Apple è sempre al lavoro per migliorare la privacy dei suoi utenti. Questa volta però lo ha fatto in un modo insolito perché completamente separato dai suoi prodotti e dal suo software.

Insieme a Cloudflare e Fastly ha realizzato un nuovo protocollo open source chiamato ODoH (Oblivious DNS-over-HTTPS) che risolve il più grande problema di privacy dei DNS.

Un problema noto

Ogni volta che si visita un sito, il nostro provider può intercettare la richiesta che inviamo al server DNS. In questo modo non è impossibile che i provider possano tracciare il nostro traffico e rivendere agli inserzionisti la nostra cronologia di navigazione.

ODoH

Grazie al nuovo protocollo, non si sfrutta solo l’HTTPS per prevenire intercettazioni e manipolazioni dei dati del DNS attraverso attacchi man in the middle; si rende anche l’utente slegato dalle sue richieste al DNS usando un proxy server.
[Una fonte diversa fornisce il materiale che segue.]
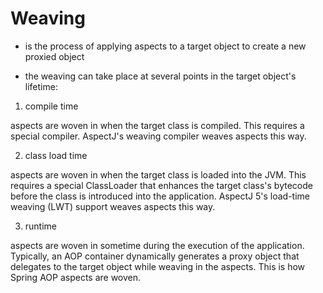 # Weaving

- is the process of applying aspects to a target object to create a new proxied object

- the weaving can take place at several points in the target object's lifetime:

1. compile time

aspects are woven in when the target class is compiled. This requires a special
compiler. AspectJ's weaving compiler weaves aspects this way.

2. class load time

aspects are woven in when the target class is loaded into the JVM. This requires
a special ClassLoader that enhances the target class's bytecode before the class
is introduced into the application. AspectJ 5's load-time weaving (LWT) support
weaves aspects this way.

3. runtime

aspects are woven in sometime during the execution of the application.
Typically, an AOP container dynamically generates a proxy object that delegates
to the target object while weaving in the aspects. This is how Spring AOP
aspects are woven.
In questo modo i provider non possono più profilare gli utenti e la privacy è garantita.

“Quello per cui ODoH è fatto è separare le informazioni su chi sta effettuando la richiesta al DNS e qual è la richiesta.” Nick Sullivan, responsabile della ricerca di Cloudflare.

ODoH

Nick Sullivan, direttore delle ricerche di Cloudflare sostiene che questa tecnologia non comporta rallentamenti, infatti le prestazioni sono le stesse del DNS-over-HTTPS.

Ci vorrà tempo

Perché ODoH funzioni a dovere è importante che il server proxy e il DNS non siano controllati dalla stessa entità e quindi le informazioni siano fisicamente separate. Questo significa che si dovrà fare affidamento su diverse aziende che si offrano di eseguire i proxy. Alcune società stanno stanno già collaborando e lo utilizzano con il DNS di Cloudflare (1.1.1.1). Ci vorrà tempo però perché questo standard si affermi e arrivi anche nei browser e a livello di sistema operativo.